=== DATA SECTION ===

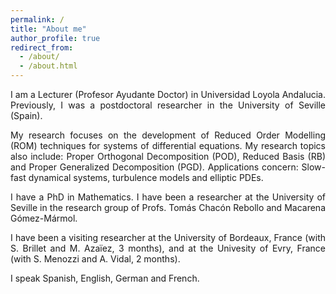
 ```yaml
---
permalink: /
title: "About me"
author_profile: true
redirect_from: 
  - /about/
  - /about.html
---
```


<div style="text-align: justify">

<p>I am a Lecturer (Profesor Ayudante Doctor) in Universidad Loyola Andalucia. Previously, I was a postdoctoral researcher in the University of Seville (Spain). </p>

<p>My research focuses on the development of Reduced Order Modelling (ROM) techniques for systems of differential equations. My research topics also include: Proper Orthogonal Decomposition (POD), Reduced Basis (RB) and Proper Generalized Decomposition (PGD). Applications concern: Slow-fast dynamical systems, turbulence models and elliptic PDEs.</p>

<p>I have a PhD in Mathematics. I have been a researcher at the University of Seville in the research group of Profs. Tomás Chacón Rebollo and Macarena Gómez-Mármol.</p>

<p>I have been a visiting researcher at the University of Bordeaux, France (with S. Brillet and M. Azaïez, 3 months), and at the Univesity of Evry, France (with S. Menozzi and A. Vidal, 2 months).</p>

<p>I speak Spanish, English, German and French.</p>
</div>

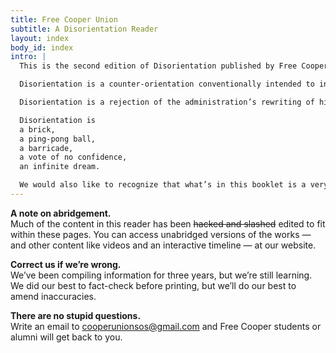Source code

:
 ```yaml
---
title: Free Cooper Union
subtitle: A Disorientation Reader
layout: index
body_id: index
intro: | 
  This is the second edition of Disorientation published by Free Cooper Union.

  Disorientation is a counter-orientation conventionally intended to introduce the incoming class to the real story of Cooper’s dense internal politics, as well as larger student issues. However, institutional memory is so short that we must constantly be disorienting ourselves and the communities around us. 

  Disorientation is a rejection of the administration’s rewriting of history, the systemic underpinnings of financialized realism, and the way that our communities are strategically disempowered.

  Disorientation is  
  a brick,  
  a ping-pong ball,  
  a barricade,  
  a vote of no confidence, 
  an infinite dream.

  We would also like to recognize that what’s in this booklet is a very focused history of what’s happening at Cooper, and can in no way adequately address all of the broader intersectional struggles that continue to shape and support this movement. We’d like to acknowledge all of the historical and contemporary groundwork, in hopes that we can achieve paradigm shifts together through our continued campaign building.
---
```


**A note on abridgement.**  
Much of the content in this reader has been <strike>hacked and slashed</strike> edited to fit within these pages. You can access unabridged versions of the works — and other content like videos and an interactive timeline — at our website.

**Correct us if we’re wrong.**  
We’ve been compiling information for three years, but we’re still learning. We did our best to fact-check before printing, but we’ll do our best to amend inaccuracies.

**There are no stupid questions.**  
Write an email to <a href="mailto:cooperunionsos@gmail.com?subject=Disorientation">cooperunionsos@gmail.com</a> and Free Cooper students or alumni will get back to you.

===
=== DATA SECTION ===

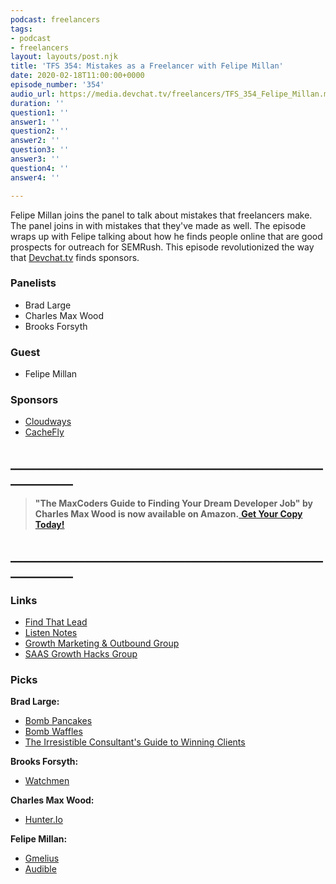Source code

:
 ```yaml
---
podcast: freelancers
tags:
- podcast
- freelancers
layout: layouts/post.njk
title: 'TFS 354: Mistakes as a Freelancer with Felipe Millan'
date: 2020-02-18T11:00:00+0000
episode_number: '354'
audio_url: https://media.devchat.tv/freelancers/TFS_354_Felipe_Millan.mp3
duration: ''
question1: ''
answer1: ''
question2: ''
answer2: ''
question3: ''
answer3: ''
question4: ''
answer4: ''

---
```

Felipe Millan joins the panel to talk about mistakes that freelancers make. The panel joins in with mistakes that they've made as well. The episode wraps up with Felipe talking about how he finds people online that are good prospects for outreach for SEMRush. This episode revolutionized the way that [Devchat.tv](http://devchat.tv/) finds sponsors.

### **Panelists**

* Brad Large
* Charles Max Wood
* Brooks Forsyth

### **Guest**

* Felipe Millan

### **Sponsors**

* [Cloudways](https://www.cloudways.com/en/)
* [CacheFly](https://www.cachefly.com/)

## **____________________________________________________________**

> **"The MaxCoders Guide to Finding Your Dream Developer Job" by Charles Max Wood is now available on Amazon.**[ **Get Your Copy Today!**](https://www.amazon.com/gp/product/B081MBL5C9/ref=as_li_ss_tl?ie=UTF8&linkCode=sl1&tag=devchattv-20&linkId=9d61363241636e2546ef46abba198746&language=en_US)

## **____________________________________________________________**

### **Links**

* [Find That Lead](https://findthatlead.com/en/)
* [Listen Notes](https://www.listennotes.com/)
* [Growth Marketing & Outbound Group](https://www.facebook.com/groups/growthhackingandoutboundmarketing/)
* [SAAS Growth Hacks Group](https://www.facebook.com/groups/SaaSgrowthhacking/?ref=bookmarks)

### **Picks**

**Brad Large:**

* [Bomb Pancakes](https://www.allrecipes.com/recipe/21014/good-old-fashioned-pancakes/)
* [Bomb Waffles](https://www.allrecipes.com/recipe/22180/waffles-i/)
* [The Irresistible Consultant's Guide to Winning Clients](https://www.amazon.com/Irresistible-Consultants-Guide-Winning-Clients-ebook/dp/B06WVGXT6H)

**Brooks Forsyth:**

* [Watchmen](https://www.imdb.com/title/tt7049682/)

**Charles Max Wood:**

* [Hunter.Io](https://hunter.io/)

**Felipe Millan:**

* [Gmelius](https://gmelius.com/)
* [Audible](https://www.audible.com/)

===
=== DATA SECTION ===

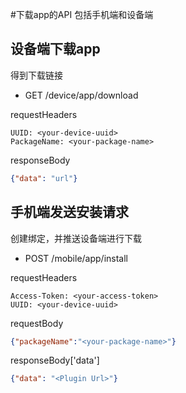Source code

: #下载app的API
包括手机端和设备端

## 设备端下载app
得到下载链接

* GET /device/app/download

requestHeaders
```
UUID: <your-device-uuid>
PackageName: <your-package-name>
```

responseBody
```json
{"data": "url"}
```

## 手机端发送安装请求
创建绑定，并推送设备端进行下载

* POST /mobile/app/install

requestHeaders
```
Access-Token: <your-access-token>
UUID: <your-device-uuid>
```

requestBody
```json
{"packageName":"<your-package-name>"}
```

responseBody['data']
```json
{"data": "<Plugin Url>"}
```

===

» **EXERCISE GOAL**
Wherever a line in the entries holds "name", copy that line.

» **SOLUTION TO THIS EXERCISE**
PackageName: <your-package-name>
{"packageName":"<your-package-name>"}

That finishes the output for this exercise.